- Brief: Each line of the data below holding the word "shows" must be copied.

- Working data:

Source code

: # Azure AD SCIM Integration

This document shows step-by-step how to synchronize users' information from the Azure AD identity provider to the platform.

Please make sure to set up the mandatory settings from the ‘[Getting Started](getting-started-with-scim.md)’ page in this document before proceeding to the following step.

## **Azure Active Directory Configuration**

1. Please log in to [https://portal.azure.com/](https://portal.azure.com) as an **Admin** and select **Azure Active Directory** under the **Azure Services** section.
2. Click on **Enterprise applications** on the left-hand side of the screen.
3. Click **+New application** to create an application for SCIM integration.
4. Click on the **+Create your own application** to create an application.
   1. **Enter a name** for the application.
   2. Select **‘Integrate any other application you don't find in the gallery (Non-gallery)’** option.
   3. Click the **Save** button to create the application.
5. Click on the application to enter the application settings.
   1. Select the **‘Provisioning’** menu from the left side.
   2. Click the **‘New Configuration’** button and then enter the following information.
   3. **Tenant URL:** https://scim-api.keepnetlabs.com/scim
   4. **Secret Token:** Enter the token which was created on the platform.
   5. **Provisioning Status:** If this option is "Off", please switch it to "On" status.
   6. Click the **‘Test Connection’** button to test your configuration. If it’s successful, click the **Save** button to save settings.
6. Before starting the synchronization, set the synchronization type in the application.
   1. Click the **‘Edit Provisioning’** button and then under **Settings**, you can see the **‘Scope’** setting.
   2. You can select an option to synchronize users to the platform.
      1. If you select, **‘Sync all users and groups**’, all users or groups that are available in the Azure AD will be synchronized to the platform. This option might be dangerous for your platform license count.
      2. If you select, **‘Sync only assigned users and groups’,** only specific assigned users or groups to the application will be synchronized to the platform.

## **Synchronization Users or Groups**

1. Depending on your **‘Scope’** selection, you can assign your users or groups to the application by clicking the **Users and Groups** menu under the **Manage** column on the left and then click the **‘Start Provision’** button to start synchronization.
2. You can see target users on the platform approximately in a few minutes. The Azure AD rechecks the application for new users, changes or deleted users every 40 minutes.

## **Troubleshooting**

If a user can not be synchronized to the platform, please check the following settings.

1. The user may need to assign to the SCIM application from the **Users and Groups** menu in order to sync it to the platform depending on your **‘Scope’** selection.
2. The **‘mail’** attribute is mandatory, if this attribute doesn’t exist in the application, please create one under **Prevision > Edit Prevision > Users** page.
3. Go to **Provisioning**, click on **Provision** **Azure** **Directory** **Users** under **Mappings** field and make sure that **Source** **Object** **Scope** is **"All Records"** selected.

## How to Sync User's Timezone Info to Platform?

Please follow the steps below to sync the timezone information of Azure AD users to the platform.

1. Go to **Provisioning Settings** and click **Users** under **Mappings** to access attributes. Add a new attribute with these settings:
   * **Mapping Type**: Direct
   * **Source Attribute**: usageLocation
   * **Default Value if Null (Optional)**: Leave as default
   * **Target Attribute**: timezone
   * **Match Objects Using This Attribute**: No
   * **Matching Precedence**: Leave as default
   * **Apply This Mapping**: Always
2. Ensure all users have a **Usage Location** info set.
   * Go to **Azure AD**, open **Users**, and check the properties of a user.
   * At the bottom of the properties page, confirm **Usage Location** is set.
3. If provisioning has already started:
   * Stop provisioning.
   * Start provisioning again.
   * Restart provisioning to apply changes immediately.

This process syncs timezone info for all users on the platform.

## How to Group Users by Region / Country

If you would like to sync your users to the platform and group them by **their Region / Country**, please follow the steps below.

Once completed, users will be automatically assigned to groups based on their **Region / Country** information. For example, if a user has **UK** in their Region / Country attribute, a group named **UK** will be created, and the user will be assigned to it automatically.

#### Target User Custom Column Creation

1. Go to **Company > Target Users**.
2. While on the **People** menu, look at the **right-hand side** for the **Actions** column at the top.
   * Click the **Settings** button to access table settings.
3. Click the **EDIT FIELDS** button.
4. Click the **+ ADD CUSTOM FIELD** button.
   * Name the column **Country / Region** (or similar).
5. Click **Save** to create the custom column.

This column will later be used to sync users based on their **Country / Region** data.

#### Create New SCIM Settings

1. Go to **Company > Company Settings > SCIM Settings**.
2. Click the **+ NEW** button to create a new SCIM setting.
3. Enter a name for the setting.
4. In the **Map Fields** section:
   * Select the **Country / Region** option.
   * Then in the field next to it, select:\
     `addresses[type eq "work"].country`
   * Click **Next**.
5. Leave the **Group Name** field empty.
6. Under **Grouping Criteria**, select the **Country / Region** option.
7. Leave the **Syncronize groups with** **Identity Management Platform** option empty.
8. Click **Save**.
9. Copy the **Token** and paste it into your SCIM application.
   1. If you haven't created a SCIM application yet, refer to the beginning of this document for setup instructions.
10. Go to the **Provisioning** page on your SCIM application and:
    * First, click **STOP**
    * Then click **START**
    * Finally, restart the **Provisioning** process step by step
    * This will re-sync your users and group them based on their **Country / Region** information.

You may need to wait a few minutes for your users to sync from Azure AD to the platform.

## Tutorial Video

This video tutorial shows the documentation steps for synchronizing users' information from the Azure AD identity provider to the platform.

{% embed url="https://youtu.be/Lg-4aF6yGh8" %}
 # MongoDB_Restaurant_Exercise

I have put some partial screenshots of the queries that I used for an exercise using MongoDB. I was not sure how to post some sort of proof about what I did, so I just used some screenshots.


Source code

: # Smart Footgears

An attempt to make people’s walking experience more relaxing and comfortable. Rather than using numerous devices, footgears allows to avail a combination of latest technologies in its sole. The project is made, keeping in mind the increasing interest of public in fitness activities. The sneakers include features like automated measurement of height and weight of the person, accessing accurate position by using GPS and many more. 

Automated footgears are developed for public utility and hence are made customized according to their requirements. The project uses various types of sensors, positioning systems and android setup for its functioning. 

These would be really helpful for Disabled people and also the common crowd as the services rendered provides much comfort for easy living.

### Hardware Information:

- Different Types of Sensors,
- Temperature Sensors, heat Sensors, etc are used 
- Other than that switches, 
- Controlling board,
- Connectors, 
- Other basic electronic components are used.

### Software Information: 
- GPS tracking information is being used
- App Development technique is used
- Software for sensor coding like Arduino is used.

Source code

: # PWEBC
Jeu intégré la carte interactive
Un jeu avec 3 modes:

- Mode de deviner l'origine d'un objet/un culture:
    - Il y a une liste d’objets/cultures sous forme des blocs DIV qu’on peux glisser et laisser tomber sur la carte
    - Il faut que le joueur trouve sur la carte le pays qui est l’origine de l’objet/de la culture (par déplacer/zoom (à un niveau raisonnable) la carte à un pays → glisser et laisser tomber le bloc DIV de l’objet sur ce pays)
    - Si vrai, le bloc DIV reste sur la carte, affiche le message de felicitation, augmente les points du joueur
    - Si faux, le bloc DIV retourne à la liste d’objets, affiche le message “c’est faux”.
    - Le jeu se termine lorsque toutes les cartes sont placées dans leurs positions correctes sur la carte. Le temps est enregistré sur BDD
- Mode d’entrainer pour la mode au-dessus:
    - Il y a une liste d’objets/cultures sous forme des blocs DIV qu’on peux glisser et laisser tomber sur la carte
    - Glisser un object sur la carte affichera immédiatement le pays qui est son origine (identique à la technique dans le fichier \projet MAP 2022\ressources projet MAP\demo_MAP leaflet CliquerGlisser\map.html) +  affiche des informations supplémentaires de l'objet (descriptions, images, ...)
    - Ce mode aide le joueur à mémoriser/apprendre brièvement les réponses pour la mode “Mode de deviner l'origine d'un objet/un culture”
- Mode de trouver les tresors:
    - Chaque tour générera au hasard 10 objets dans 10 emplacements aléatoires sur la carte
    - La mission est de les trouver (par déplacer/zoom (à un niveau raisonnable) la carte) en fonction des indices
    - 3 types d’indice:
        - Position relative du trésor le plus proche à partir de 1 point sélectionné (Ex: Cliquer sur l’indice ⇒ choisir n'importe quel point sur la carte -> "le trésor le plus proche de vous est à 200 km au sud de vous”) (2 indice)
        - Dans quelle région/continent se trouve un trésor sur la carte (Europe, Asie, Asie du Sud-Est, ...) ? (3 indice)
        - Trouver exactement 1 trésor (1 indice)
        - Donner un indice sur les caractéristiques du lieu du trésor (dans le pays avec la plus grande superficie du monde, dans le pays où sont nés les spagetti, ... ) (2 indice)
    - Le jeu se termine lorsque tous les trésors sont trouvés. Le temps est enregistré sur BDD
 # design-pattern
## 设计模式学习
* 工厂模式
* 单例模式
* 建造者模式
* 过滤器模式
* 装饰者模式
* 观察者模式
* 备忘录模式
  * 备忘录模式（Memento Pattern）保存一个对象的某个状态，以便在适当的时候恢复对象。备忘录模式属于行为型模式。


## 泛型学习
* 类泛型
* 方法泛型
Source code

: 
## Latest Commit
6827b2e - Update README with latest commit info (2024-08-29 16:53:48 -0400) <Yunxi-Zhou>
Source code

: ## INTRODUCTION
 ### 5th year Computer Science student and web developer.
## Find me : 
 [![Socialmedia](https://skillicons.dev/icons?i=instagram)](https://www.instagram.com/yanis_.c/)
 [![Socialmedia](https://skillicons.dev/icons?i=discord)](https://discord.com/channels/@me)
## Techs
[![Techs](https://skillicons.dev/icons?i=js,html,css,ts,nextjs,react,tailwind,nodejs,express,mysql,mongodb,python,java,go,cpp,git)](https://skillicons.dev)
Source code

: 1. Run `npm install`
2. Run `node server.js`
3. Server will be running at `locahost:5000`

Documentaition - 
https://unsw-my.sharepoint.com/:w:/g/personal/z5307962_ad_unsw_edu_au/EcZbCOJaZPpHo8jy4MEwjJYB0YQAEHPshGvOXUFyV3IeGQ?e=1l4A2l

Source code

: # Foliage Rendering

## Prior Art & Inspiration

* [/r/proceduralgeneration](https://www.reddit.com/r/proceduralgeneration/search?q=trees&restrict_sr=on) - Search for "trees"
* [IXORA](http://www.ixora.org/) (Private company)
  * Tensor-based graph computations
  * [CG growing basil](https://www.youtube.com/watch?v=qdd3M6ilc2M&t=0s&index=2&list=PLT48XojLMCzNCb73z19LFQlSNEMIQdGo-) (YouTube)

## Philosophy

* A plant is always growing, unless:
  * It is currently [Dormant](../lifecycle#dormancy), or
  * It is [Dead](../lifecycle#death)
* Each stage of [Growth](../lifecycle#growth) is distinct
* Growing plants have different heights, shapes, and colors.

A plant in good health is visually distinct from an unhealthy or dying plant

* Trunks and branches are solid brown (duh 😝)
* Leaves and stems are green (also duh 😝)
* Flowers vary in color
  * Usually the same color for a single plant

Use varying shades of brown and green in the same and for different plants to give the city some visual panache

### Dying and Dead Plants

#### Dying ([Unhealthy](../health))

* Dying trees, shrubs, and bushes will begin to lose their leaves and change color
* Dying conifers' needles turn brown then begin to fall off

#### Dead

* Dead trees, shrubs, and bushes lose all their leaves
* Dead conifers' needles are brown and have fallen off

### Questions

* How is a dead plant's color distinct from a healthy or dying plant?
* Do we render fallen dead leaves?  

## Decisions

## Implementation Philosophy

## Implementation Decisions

- Output below:
This document shows step-by-step how to synchronize users' information from the Azure AD identity provider to the platform.
This video tutorial shows the documentation steps for synchronizing users' information from the Azure AD identity provider to the platform.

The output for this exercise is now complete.